Other areas of inaccuracy concern the turret, instructions Section 19. Parts P1 are Bren gun ammunition bins and should be deleted from “Phantom”. The kit also comes with the later style of rear hull auxiliary fuel tank, Section 10, parts A6/C25/C39. Also, Section 13, parts A21, and Section 15. Photo references indicate this was not in common use during “Operation Crusader.” In its place on the rear hull would most likely have been a “POW” rack which was used to carry “flimsy” cans of petrol, oil and water. Such a rack can be fairly easily fashioned by finding some good reference shots off the internet, and some Everygreen strip plastic. The Czech firm Hauler produces the flimsy cans themselves in 1/48th scale.

The second scheme offered by Tamiya in their color and marking guide is option “B,” which is for a vehicle named “Defiance.” Research indicates this was from 4th Royal Tank Regiment in North Africa, 1941. So this, too, would be an earlier vehicle than that depicted in the Tamiya kit, and so the modeler would need to incorporate the changes listed above for “Phantom” to have a more accurate model. Additionally, Tamiya got the wrong War Department number for “Defiance”, listing it as T6949, but it should be T6849.

Then, one comes to the paint schemes in option A and B. This is the so called Caunter three color scheme (Light Stone BS61 or Portland Stone BS64, together with Slate and Silver-Grey). However, research indicates that there wasn’t simply one such scheme, as Tamiya’s painting instructions suggest, but THREE such Caunter schemes. This from research done by renowned color and marking expert Mike Starmer. Mr. Starmer produces an excellent series of WW2 British Color and Markings reference books, one of which is devoted solely to the various Caunter schemes. Thus the modeler needs to find photos of the relevant vehicle and carefully examine them to determine which of the three Caunter schemes was utilized for the specific vehicle being modeled!

Tamiya then offers the modeler a third color and marking scheme in their kit, Option C. This is for a vehicle listed as being from the 49th Royal Tank Regiment, “England 1942,” and which shows it painted in a two-tone brown scheme. Given the later date, this perhaps is a vehicle that can be built accurately straight from the box, but unfortunately I am unable to confirm this as my research isn’t wide ranging enough.

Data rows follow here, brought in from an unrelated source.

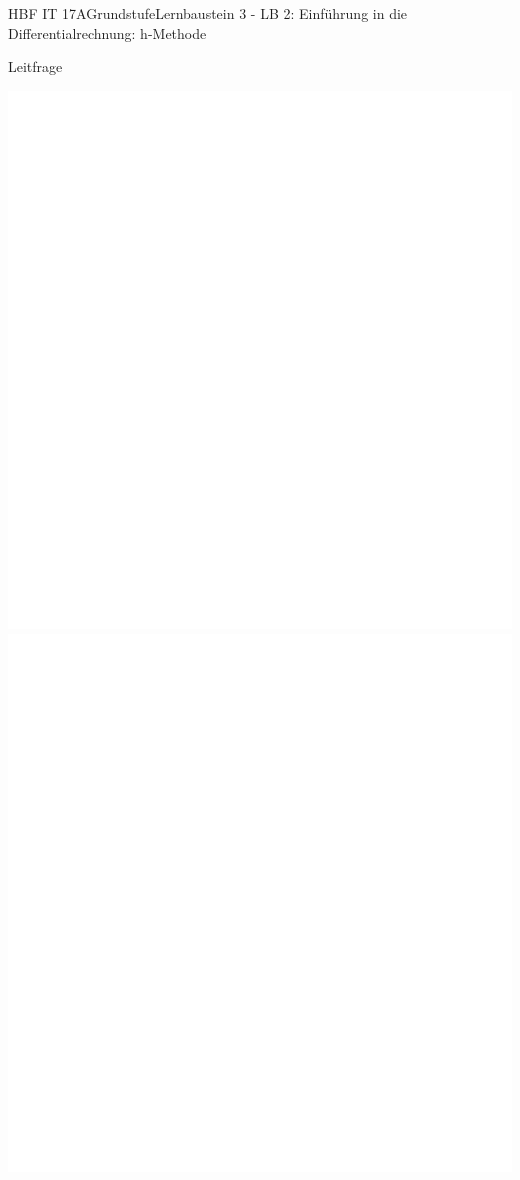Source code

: \documentclass[oneside,openany,headings=optiontotoc,11pt,numbers=noenddot]{scrreprt}
\begin{document}
\begin{worksheet}{HBF IT 17A}{Grundstufe}{Lernbaustein 3 - LB 2: Einführung in die Differentialrechnung: h-Methode}
		\begin{framed}
			\noindent
			\tiny{\color{codegray}Leitfrage}\\
		\end{framed}
		
		\begin{framed}
			\includegraphics[scale=0.92]{../empty.jpg}
			\includegraphics[scale=1.1]{../empty.jpg}
		\end{framed}
	

\end{worksheet}
\end{document}

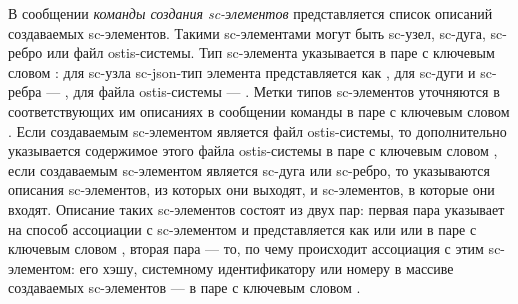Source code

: В сообщении \textit{команды создания sc-элементов} представляется список описаний создаваемых sc-элементов. Такими sc-элементами могут быть sc-узел, sc-дуга, sc-ребро или файл ostis-системы. Тип sc-элемента указывается в паре с ключевым словом : для sc-узла sc-json-тип элемента представляется как , для sc-дуги и sc-ребра --- , для файла ostis-системы --- . Метки типов sc-элементов уточняются в соответствующих им описаниях в сообщении команды в паре с ключевым словом . Если создаваемым sc-элементом является файл ostis-системы, то дополнительно указывается содержимое этого файла ostis-системы в паре с ключевым словом , если создаваемым sc-элементом является sc-дуга или sc-ребро, то указываются описания sc-элементов, из которых они выходят, и sc-элементов, в которые они входят. Описание таких sc-элементов состоят из двух пар: первая пара указывает на способ ассоциации с sc-элементом и представляется как  или  или  в паре с ключевым словом , вторая пара --- то, по чему происходит ассоциация с этим sc-элементом: его хэшу, системному идентификатору или номеру в массиве создаваемых sc-элементов --- в паре с ключевым словом  .

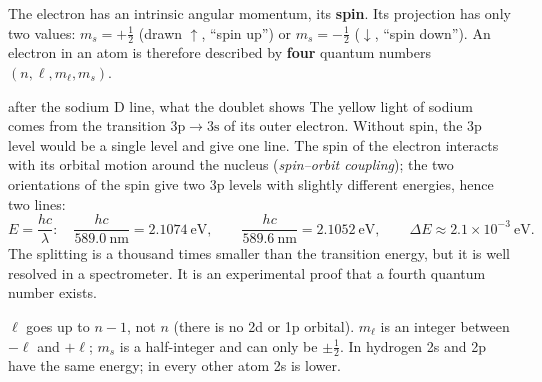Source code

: \begin{concept}
The electron has an intrinsic angular momentum, its \textbf{spin}. Its projection has only two values:
$m_s = +\frac12$ (drawn $\uparrow$, ``spin up'') or $m_s = -\frac12$ ($\downarrow$, ``spin down'').
An electron in an atom is therefore described by \textbf{four} quantum numbers
$(n, \ell, m_\ell, m_s)$.
\end{concept}
\begin{handout}{after the sodium D line, what the doublet shows}
The yellow light of sodium comes from the transition $3\mathrm p\to3\mathrm s$ of its outer electron.
Without spin, the 3p level would be a single level and give one line. The spin of the electron interacts
with its orbital motion around the nucleus (\emph{spin--orbit coupling}); the two orientations of
the spin give two 3p levels with slightly different energies, hence two lines:
\[E = \frac{hc}{\lambda}:\quad \frac{hc}{589.0\ \mathrm{nm}} = 2.1074\ \mathrm{eV},\qquad
\frac{hc}{589.6\ \mathrm{nm}} = 2.1052\ \mathrm{eV},\qquad \Delta E \approx 2.1\times10^{-3}\ \mathrm{eV}.\]
The splitting is a thousand times smaller than the transition energy, but it is well resolved in a
spectrometer. It is an experimental proof that a fourth quantum number exists.
\end{handout}
\begin{trap}
$\ell$ goes up to $n - 1$, not $n$ (there is no 2d or 1p orbital). $m_\ell$ is an integer between
$-\ell$ and $+\ell$; $m_s$ is a half-integer and can only be $\pm\frac12$. In hydrogen 2s and 2p have the
same energy; in every other atom 2s is lower.
\end{trap}


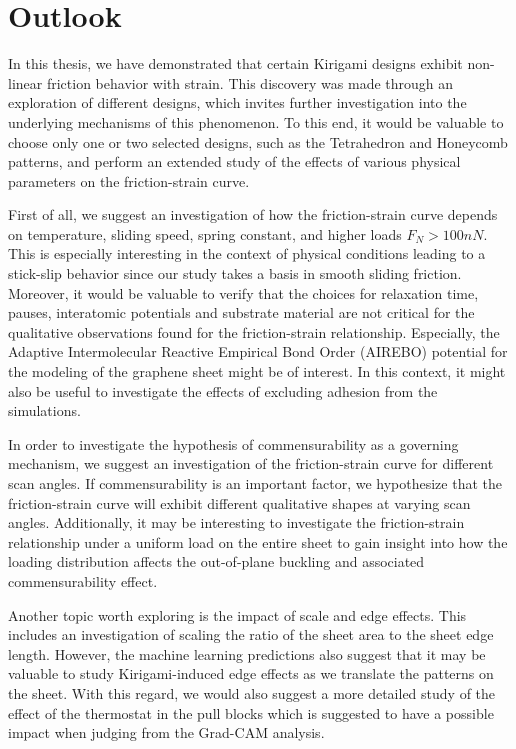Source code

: \section{Outlook}
In this thesis, we have demonstrated that certain Kirigami designs exhibit non-linear friction behavior with strain. This discovery was made through an exploration of different designs, which invites further investigation into the underlying mechanisms of this phenomenon. To this end, it would be valuable to choose only one or two selected designs, such as the Tetrahedron and Honeycomb patterns, and perform an extended study of the effects of various physical parameters on the friction-strain curve.

First of all, we suggest an investigation of how the friction-strain curve
depends on temperature, sliding speed, spring constant, and higher loads $F_N > 100 nN$. This is especially interesting in the context of
physical conditions leading to a stick-slip behavior since our study takes a
basis in smooth sliding friction. Moreover, it would be valuable to verify that
the choices for relaxation time, pauses, interatomic potentials and substrate
material are not critical for the qualitative observations found for the
friction-strain relationship. Especially, the Adaptive Intermolecular Reactive
Empirical Bond Order (AIREBO) potential for the modeling of the graphene sheet
might be of interest. In this context, it might also be useful to investigate
the effects of excluding adhesion from the simulations. 

In order to investigate the hypothesis of commensurability as a governing
mechanism, we suggest an investigation of the friction-strain curve for different
scan angles. If commensurability is an important factor, we hypothesize that the friction-strain curve will exhibit different qualitative shapes at varying scan
angles. Additionally, it may be interesting to investigate the friction-strain
relationship under a uniform load on the entire sheet to gain insight into how the loading
distribution affects the out-of-plane buckling and associated commensurability
effect.

Another topic worth exploring is the impact of scale and edge effects. This includes an investigation of scaling the ratio of the sheet area to the sheet edge length. However, the machine learning predictions also suggest that it may be valuable to study Kirigami-induced edge effects as we translate the patterns on the sheet. With this regard, we would also suggest a more detailed study of the effect of the thermostat in the pull blocks which is suggested to have a possible impact when judging from the Grad-CAM analysis. 

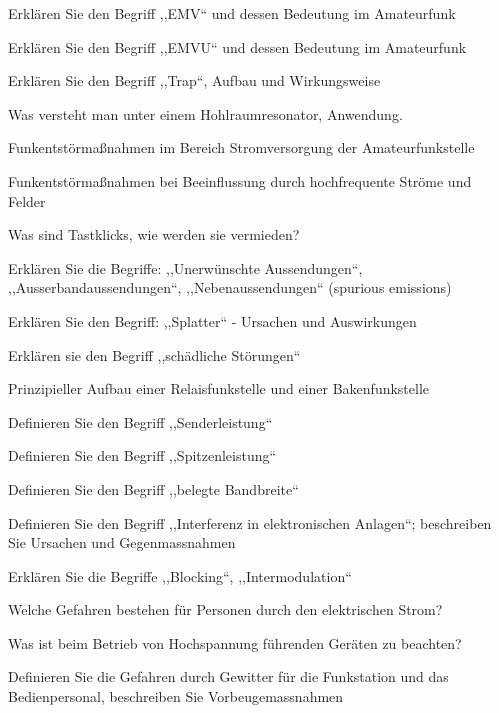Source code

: \documentclass[avery5371,grid,frame,a4paper]{flashcards}
\newcommand\question[2]{
  \begin{flashcard}[{\chap} -- #1]{#2}\end{flashcard}
}
\newcommand\class[1]{{\footnotesize [Klassen: #1]}}
\begin{document}
\question{87}{Erklären Sie den Begriff ,,EMV`` und dessen Bedeutung im Amateurfunk}
\question{88}{Erklären Sie den Begriff ,,EMVU`` und dessen Bedeutung im Amateurfunk}
\question{89}{Erklären Sie den Begriff ,,Trap``, Aufbau und Wirkungsweise}
\question{90}{Was versteht man unter einem Hohlraumresonator, Anwendung.}
\question{91}{Funkentstörmaßnahmen im Bereich Stromversorgung der Amateurfunkstelle}
\question{92}{Funkentstörmaßnahmen bei Beeinflussung durch hochfrequente Ströme und Felder}
\question{93}{Was sind Tastklicks, wie werden sie vermieden?}
\question{94}{Erklären Sie die Begriffe: ,,Unerwünschte Aussendungen``, ,,Ausserbandaussendungen``, ,,Nebenaussendungen`` (spurious emissions)}
\question{95}{Erklären Sie den Begriff: ,,Splatter`` - Ursachen und Auswirkungen}
\question{96}{Erklären sie den Begriff ,,schädliche Störungen``}
\question{97}{Prinzipieller Aufbau einer Relaisfunkstelle und einer Bakenfunkstelle}
\question{98}{Definieren Sie den Begriff ,,Senderleistung``}
\question{99}{Definieren Sie den Begriff ,,Spitzenleistung``}
\question{100}{Definieren Sie den Begriff ,,belegte Bandbreite``}
\question{101}{Definieren Sie den Begriff ,,Interferenz in elektronischen Anlagen``; beschreiben Sie Ursachen und Gegenmassnahmen}
\question{102}{Erklären Sie die Begriffe ,,Blocking``, ,,Intermodulation``}
\question{103}{Welche Gefahren bestehen für Personen durch den elektrischen Strom?}
\question{104}{Was ist beim Betrieb von Hochspannung führenden Geräten zu beachten?}
\question{105}{Definieren Sie die Gefahren durch Gewitter für die Funkstation und das Bedienpersonal, beschreiben Sie Vorbeugemassnahmen}

\def\chap{Technische Grundlagen \class{3,4}}
\end{document}
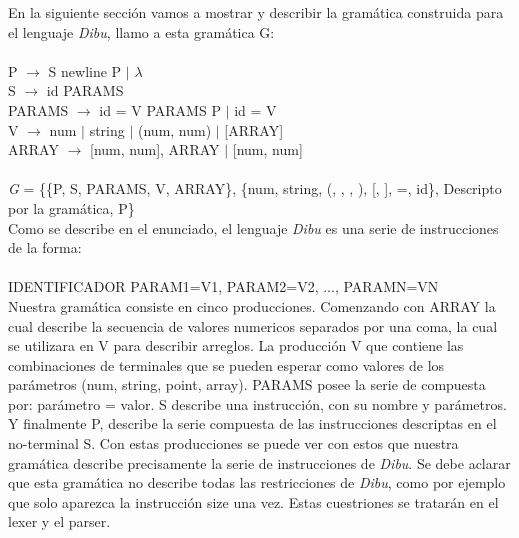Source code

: En la siguiente sección vamos a mostrar y describir la gramática construida para el lenguaje \textit{Dibu}, llamo a esta
gramática G:\\
\\
P $\rightarrow$ S newline P $\mid$ $\lambda$\\
S $\rightarrow$ id PARAMS\\
PARAMS $\rightarrow$  id = V PARAMS P $\mid$ id = V\\
V $\rightarrow$ num $\mid$ string $\mid$ (num, num) $\mid$ [ARRAY]\\
ARRAY $\rightarrow$ [num, num], ARRAY $\mid$ [num, num]\\
\\
\textit{G} = \{\{P, S, PARAMS, V, ARRAY\}, \{num, string, (, , , ), [, ], =, id\}, Descripto por la gramática, P\}\\

Como se describe en el enunciado, el lenguaje \textit{Dibu} es una serie de instrucciones de la forma:\\
\\
IDENTIFICADOR PARAM1=V1, PARAM2=V2, ..., PARAMN=VN\\

Nuestra gramática consiste en cinco producciones. Comenzando con ARRAY la cual describe la secuencia de valores numericos
separados por una coma, la cual se utilizara en V para describir arreglos. La producción V que contiene las combinaciones
de terminales que se pueden esperar como valores de los parámetros (num, string, point, array).
PARAMS posee la serie de compuesta por: parámetro = valor. S describe una instrucción, con su nombre y parámetros. Y
finalmente P, describe la serie compuesta de las instrucciones descriptas en el no-terminal S. Con estas producciones se
puede ver con estos que nuestra gramática describe precisamente la serie de instrucciones de \textit{Dibu}. Se debe
aclarar que esta gramática no describe todas las restricciones de \textit{Dibu}, como por ejemplo que solo aparezca la
instrucción size una vez. Estas cuestriones se tratarán en el lexer y el parser.

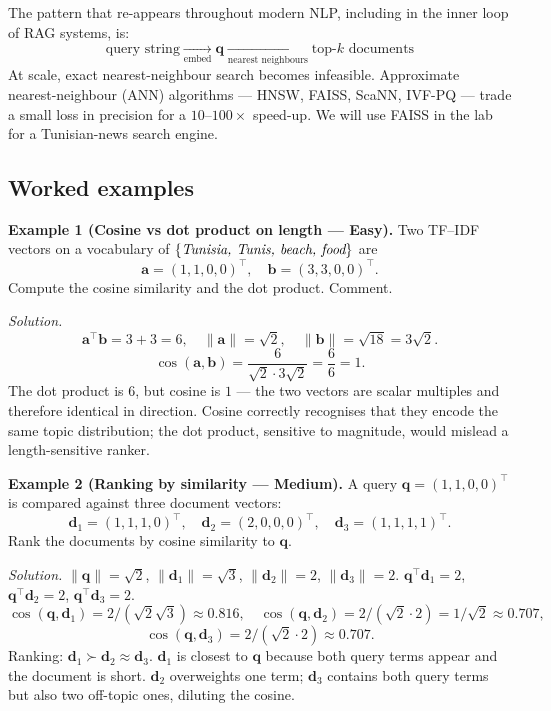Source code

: \documentclass[12pt,a4paper]{report}
\theoremstyle{definition}
\theoremstyle{remark}
\begin{document}
The pattern that re-appears throughout modern NLP, including in the inner loop of RAG systems, is:
\[ \boxed{ \text{query string} \xrightarrow[\text{embed}]{} \mathbf{q} \xrightarrow[\text{nearest neighbours}]{} \text{top-}k \text{ documents} } \]
At scale, exact nearest-neighbour search becomes infeasible. Approximate nearest-neighbour (ANN) algorithms --- HNSW, FAISS, ScaNN, IVF-PQ --- trade a small loss in precision for a $10$--$100\times$ speed-up. We will use FAISS in the lab for a Tunisian-news search engine.

\subsection{Worked examples}

\textbf{Example 1 (Cosine vs dot product on length --- Easy).}
Two TF--IDF vectors on a vocabulary of $\{\emph{Tunisia, Tunis, beach, food}\}$ are
\[ \mathbf{a} = (1, 1, 0, 0)^\top, \quad \mathbf{b} = (3, 3, 0, 0)^\top. \]
Compute the cosine similarity and the dot product. Comment.

\textit{Solution.}
\[ \mathbf{a}^\top \mathbf{b} = 3 + 3 = 6, \quad \|\mathbf{a}\| = \sqrt{2}, \quad \|\mathbf{b}\| = \sqrt{18} = 3\sqrt{2}. \]
\[ \cos(\mathbf{a}, \mathbf{b}) = \frac{6}{\sqrt{2} \cdot 3\sqrt{2}} = \frac{6}{6} = 1. \]
The dot product is $6$, but cosine is $1$ --- the two vectors are scalar multiples and therefore identical in direction. Cosine correctly recognises that they encode the same topic distribution; the dot product, sensitive to magnitude, would mislead a length-sensitive ranker.

\medskip

\textbf{Example 2 (Ranking by similarity --- Medium).}
A query $\mathbf{q} = (1, 1, 0, 0)^\top$ is compared against three document vectors:
\[ \mathbf{d}_1 = (1, 1, 1, 0)^\top, \quad \mathbf{d}_2 = (2, 0, 0, 0)^\top, \quad \mathbf{d}_3 = (1, 1, 1, 1)^\top. \]
Rank the documents by cosine similarity to $\mathbf{q}$.

\textit{Solution.}
$\|\mathbf{q}\| = \sqrt{2}$, $\|\mathbf{d}_1\| = \sqrt{3}$, $\|\mathbf{d}_2\| = 2$, $\|\mathbf{d}_3\| = 2$.
$\mathbf{q}^\top \mathbf{d}_1 = 2$, $\mathbf{q}^\top \mathbf{d}_2 = 2$, $\mathbf{q}^\top \mathbf{d}_3 = 2$.
\[ \cos(\mathbf{q}, \mathbf{d}_1) = 2/(\sqrt{2}\sqrt{3}) \approx 0.816, \quad \cos(\mathbf{q}, \mathbf{d}_2) = 2/(\sqrt{2}\cdot 2) = 1/\sqrt{2} \approx 0.707, \]
\[ \cos(\mathbf{q}, \mathbf{d}_3) = 2/(\sqrt{2} \cdot 2) \approx 0.707. \]
Ranking: $\mathbf{d}_1 \succ \mathbf{d}_2 \approx \mathbf{d}_3$.
$\mathbf{d}_1$ is closest to $\mathbf{q}$ because both query terms appear and the document is short. $\mathbf{d}_2$ overweights one term; $\mathbf{d}_3$ contains both query terms but also two off-topic ones, diluting the cosine.
\end{document}

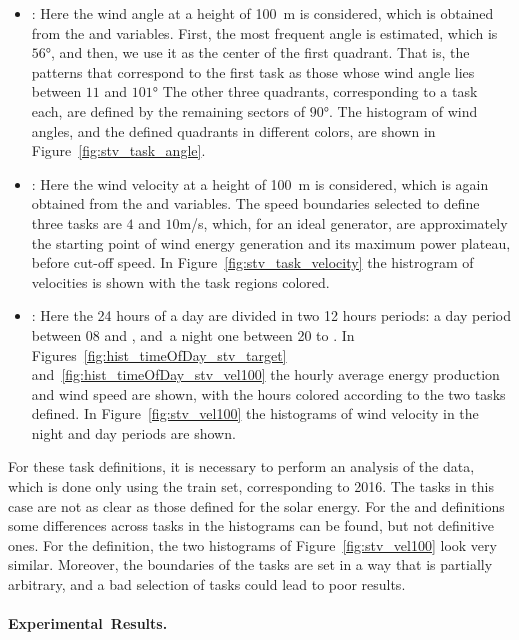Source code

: \begin{itemize}
    \item {}: Here the wind angle at a height of \si{100\metre} is considered, which is obtained from the  and  variables. 
    First, the most frequent angle is estimated, which is $\ang{56}$, and then, we use it as the center of the first quadrant. That is, the patterns that correspond to the first task as those whose wind angle lies between ${11}$ and $\ang{101}$  The other three quadrants, corresponding to a task each, are defined by the remaining sectors of $\ang{90}$.
    The histogram of wind angles, and the defined quadrants in different colors, are shown in Figure~\ref{fig:stv_task_angle}.
    \item {}: Here the wind velocity at a height of \si{100\metre} is considered, which is again obtained from the  and  variables. The speed boundaries selected to define three tasks are $4$ and $10$m/s, which, for an ideal generator, are approximately the starting point of wind energy generation and its maximum power plateau, before cut-off speed.   
    In Figure~\ref{fig:stv_task_velocity} the histrogram of velocities is shown with the task regions colored. 
    \item {}: Here the 24 hours of a day are divided in two 12 hours periods: a day period between 08 and , and~a night one between 20 to .
    In Figures~\ref{fig:hist_timeOfDay_stv_target} and~\ref{fig:hist_timeOfDay_stv_vel100} the hourly average energy production and wind speed are shown, with the hours colored according to the two tasks defined. In Figure~\ref{fig:stv_vel100} the histograms of wind velocity in the night and day periods are shown.
\end{itemize}
%
For these task definitions, it is necessary to perform an analysis of the data, which is done only using the train set, corresponding to 2016.
The tasks in this case are not as clear as those defined for the solar energy. For the  and  definitions some differences across tasks in the histograms can be found, but not definitive ones.
For the  definition, the two histograms of Figure~\ref{fig:stv_vel100} look very similar.
Moreover, the boundaries of the tasks are set in a way that is partially arbitrary, and a bad selection of tasks could lead to poor results.


\paragraph*{Experimental~Results.\\}



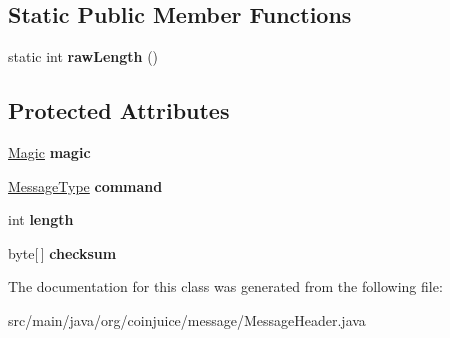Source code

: \subsection*{Static Public Member Functions}
\begin{DoxyCompactItemize}
\item 
\hypertarget{classorg_1_1coinjuice_1_1message_1_1_message_header_a9e427a6b08dd3f3b1d905f9cfbd7670d}{static int {\bfseries raw\-Length} ()}\label{classorg_1_1coinjuice_1_1message_1_1_message_header_a9e427a6b08dd3f3b1d905f9cfbd7670d}

\end{DoxyCompactItemize}
\subsection*{Protected Attributes}
\begin{DoxyCompactItemize}
\item 
\hypertarget{classorg_1_1coinjuice_1_1message_1_1_message_header_ab68586d7252519a2ab5b66bd1274b01b}{\hyperlink{enumorg_1_1coinjuice_1_1message_1_1_message_header_1_1_magic}{Magic} {\bfseries magic}}\label{classorg_1_1coinjuice_1_1message_1_1_message_header_ab68586d7252519a2ab5b66bd1274b01b}

\item 
\hypertarget{classorg_1_1coinjuice_1_1message_1_1_message_header_a9293e161bd8407e5e3e96b506996958c}{\hyperlink{enumorg_1_1coinjuice_1_1message_1_1_message_type}{Message\-Type} {\bfseries command}}\label{classorg_1_1coinjuice_1_1message_1_1_message_header_a9293e161bd8407e5e3e96b506996958c}

\item 
\hypertarget{classorg_1_1coinjuice_1_1message_1_1_message_header_a653d89ccfecd213b4e7936ddda1b082c}{int {\bfseries length}}\label{classorg_1_1coinjuice_1_1message_1_1_message_header_a653d89ccfecd213b4e7936ddda1b082c}

\item 
\hypertarget{classorg_1_1coinjuice_1_1message_1_1_message_header_a53f7d7c14ab3e2579a1d270d675ab4cb}{byte\mbox{[}$\,$\mbox{]} {\bfseries checksum}}\label{classorg_1_1coinjuice_1_1message_1_1_message_header_a53f7d7c14ab3e2579a1d270d675ab4cb}

\end{DoxyCompactItemize}


The documentation for this class was generated from the following file\-:\begin{DoxyCompactItemize}
\item 
src/main/java/org/coinjuice/message/Message\-Header.\-java\end{DoxyCompactItemize}
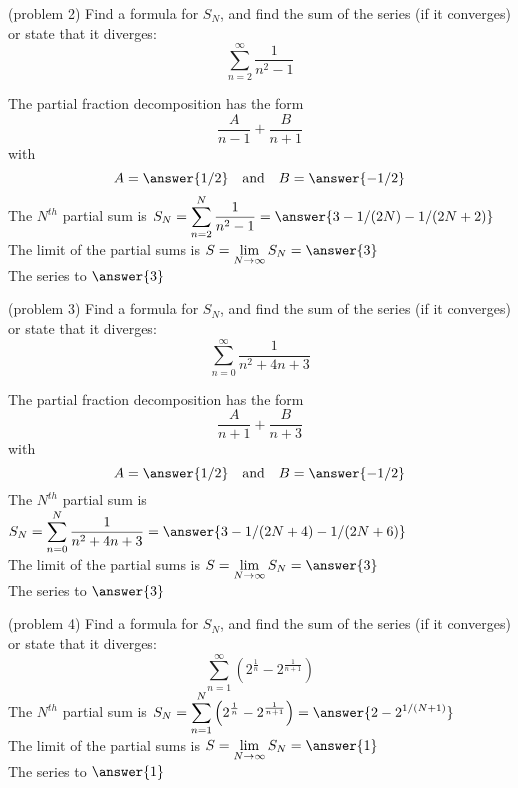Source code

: \documentclass[handout]{ximera}
\begin{document}
\begin{problem}(problem 2)
Find a formula for $S_N$, and find the sum of the series (if it converges) or state that it diverges:
\[
\sum_{n=2}^\infty \frac{1}{n^2 - 1}    
\]

The partial fraction decomposition has the form
\[
\frac{A}{n-1} + \frac{B}{n+1}
\]
with 
\[
A = \answer{1/2} \quad \mbox{and} \quad B = \answer{-1/2}
\]
The $N^{th}$ partial sum is  $\displaystyle S_N = \sum_{n=2}^N \frac{1}{n^2 - 1} =  \answer{3 - 1/(2N) - 1/(2N+2)}$\\
The limit of the partial sums is $\displaystyle S = \lim_{N\to \infty}S_N = \answer{3}$\\
The series  to $\answer{3}$

\end{problem}

\begin{problem}(problem 3)
Find a formula for $S_N$, and find the sum of the series (if it converges) or state that it diverges:
\[
\sum_{n=0}^\infty \frac{1}{n^2 + 4n + 3}    
\]

The partial fraction decomposition has the form
\[
\frac{A}{n+1} + \frac{B}{n+3}
\]
with 
\[
A = \answer{1/2} \quad \mbox{and} \quad B = \answer{-1/2}
\]
The $N^{th}$ partial sum is  $\displaystyle S_N = \sum_{n=0}^N \frac{1}{n^2 + 4n + 3} =  \answer{3 -  1/(2N+4)-  1/(2N+6)}$\\
The limit of the partial sums is $\displaystyle S = \lim_{N\to \infty}S_N = \answer{3}$\\
The series  to $\answer{3}$

\end{problem}


\begin{problem}(problem 4)
Find a formula for $S_N$, and find the sum of the series (if it converges) or state that it diverges:
\[
\sum_{n=1}^\infty \left( 2^{\frac{1}{n}} - 2^{\frac{1}{n+1}}\right) 
\]
The $N^{th}$ partial sum is  $\displaystyle S_N = \sum_{n=1}^N \left( 2^{\frac{1}{n}} - 2^{\frac{1}{n+1}}\right) =  \answer{2 - 2^{1/(N+1)}}$\\
The limit of the partial sums is $\displaystyle S = \lim_{N\to \infty}S_N = \answer{1}$\\
The series  to $\answer{1}$

\end{problem}
\end{document}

The model as built by me for this review takes some of the information above into account, but ignores other bits! I built the model out of the box, except for deleting the Bren gun ammo bins and the auxiliary fuel tank. This allowed for a “reasonably accurate” profile. However, the thought of a 3-tone Caunter scheme was a tad daunting for me, while at the same time I loved the bright markings of “Phantom.” So I painted my model in Light Stone BS61 (White Ensign enamel range of paint), the color of North African Matildas prior to the introduction of the 3 tone Caunter scheme! So sue me……..

To conclude: Tamiya’s new 1/48th scale Matilda is a wonderfully easy kit to build. It is, however, a mixture of variants, and thus the modeler can’t build color and marking options “A” or “B” out of the box. However, with a little research together with a little scratchbuilding work, those interested in more accurate models shouldn’t find it too difficult to “upgrade” the kit. My sincere thanks to TamiyaUSA and IPMS USA for allowing me to review this kit.